Rufus Wainwright, “Want” (2003)
Key lyrics: “I don’t want, no I really don’t want/To be John Lennon or Leonard Cohen/I just want to be my dad, with a slight sprinkling of my mother”
Funnily enough, years after he sang about wanting to be his dad instead of Leonard Cohen, Wainwright actually became the father of Cohen’s grandchild. Cohen’s daughter Lorca and Wainwright — who were childhood friends — welcomed their daughter Viva in 2011.
Better Than Ezra, “Under You” (1998)
Key lyrics: “A sudden memory/You’re a Leonard Cohen song/But every now and then I’d swear/I see you standing on a sidewalk, in a restaurant, from a taxi cab passing.”

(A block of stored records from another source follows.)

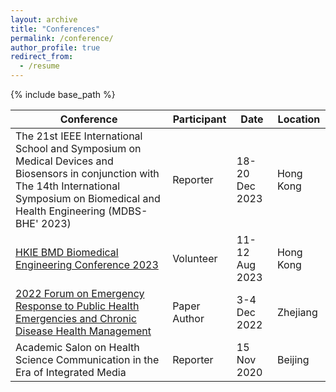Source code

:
 ```yaml
---
layout: archive
title: "Conferences"
permalink: /conference/
author_profile: true
redirect_from:
  - /resume
---
```


{% include base_path %}


| Conference | Participant | Date | Location | 
| -------------- | --- | ---------------- | ---------------- |
| The 21st IEEE International School and Symposium on Medical Devices and Biosensors in conjunction with The 14th International Symposium on Biomedical and Health Engineering (MDBS-BHE' 2023) | Reporter | 18-20 Dec 2023 | Hong Kong |
| [HKIE BMD Biomedical Engineering Conference 2023](http://yanweijin.github.io/images/HKIE.png) | Volunteer | 11-12 Aug 2023 | Hong Kong |
| [2022 Forum on Emergency Response to Public Health Emergencies and Chronic Disease Health Management](http://yanweijin.github.io/images/2022COVIDpaper.jpeg) | Paper Author | 3-4 Dec 2022 | Zhejiang |
| Academic Salon on Health Science Communication in the Era of Integrated Media | Reporter | 15 Nov 2020 | Beijing |
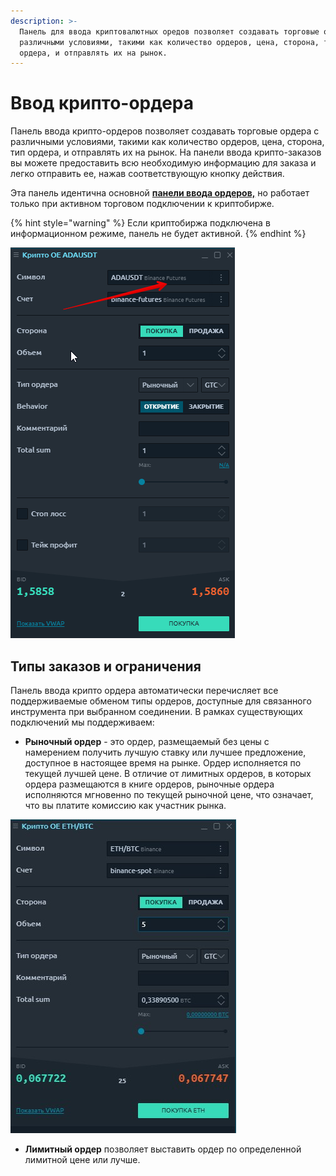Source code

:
 ```yaml
---
description: >-
  Панель для ввода криптовалютных оредов позволяет создавать торговые ордера с
  различными условиями, такими как количество ордеров, цена, сторона, тип
  ордера, и отправлять их на рынок.
---
```


# Ввод крипто-ордера

Панель ввода крипто-ордеров позволяет создавать торговые ордера с различными условиями, такими как количество ордеров, цена, сторона, тип ордера, и отправлять их на рынок. На панели ввода крипто-заказов вы можете предоставить всю необходимую информацию для заказа и легко отправить ее, нажав соответствующую кнопку действия.

Эта панель идентична основной [**панели ввода ордеров,**](https://help.quantower.com.ru/trading-panels/order-entry) но работает только при активном торговом подключении к криптобирже.

{% hint style="warning" %}
Если криптобиржа подключена в информационном режиме, панель не будет активной.
{% endhint %}

![](../.gitbook/assets/kripto-order-binans-fbyuchersy.png)

## Типы заказов и ограничения

Панель ввода крипто ордера автоматически перечисляет все поддерживаемые обменом типы ордеров, доступные для связанного инструмента при выбранном соединении. В рамках существующих подключений мы поддерживаем:

* **Рыночный ордер** - это ордер, размещаемый без цены с намерением получить лучшую ставку или лучшее предложение, доступное в настоящее время на рынке. Ордер исполняется по текущей лучшей цене. В отличие от лимитных ордеров, в которых ордера размещаются в книге ордеров, рыночные ордера исполняются мгновенно по текущей рыночной цене, что означает, что вы платите комиссию как участник рынка.



![](../.gitbook/assets/kripto-order.jpg)

* **Лимитный ордер** позволяет выставить ордер по определенной лимитной цене или лучше.

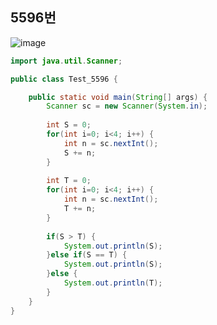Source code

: ## 5596번
![image](https://user-images.githubusercontent.com/70584146/169995395-a47b264b-9d00-4ca9-aa61-08240d9533bf.png)
```java
import java.util.Scanner;

public class Test_5596 {

	public static void main(String[] args) {
		Scanner sc = new Scanner(System.in);
		
		int S = 0;
		for(int i=0; i<4; i++) {
			int n = sc.nextInt();
			S += n;
		}
		
		int T = 0;
		for(int i=0; i<4; i++) {
			int n = sc.nextInt();
			T += n;
		}
		
		if(S > T) {
			System.out.println(S);
		}else if(S == T) {
			System.out.println(S);
		}else {
			System.out.println(T);
		}
	}
}

```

Is there any higher compliment than “you’re a Leonard Cohen song”?
La Coka Nostra ft. Bun B, “Choose Your Side” (2009)
Key lyric: “I’m in that Brian Jonestown Massacre zone/A little bit of Leonard Cohen/To set the perfect tone”
Cohen’s influence transcended genre, so it shouldn’t be too much of a surprise to hear him name-dropped by this hip-hop supergroup.
Maria Taylor, “Pretty Scars” (2016)
Key lyrics: “I barely even kissed a guy/Until someday I met you/And you played me Leonard Cohen/On a southside bedroom floor/It was then, I knew what the dark was for”
Taylor has covered Cohen in the past as a member of Azure Ray, and on the gorgeous “Pretty Scars” she traces some of the most impactful moments in her life — including, of course, the first time she fell in love with his music.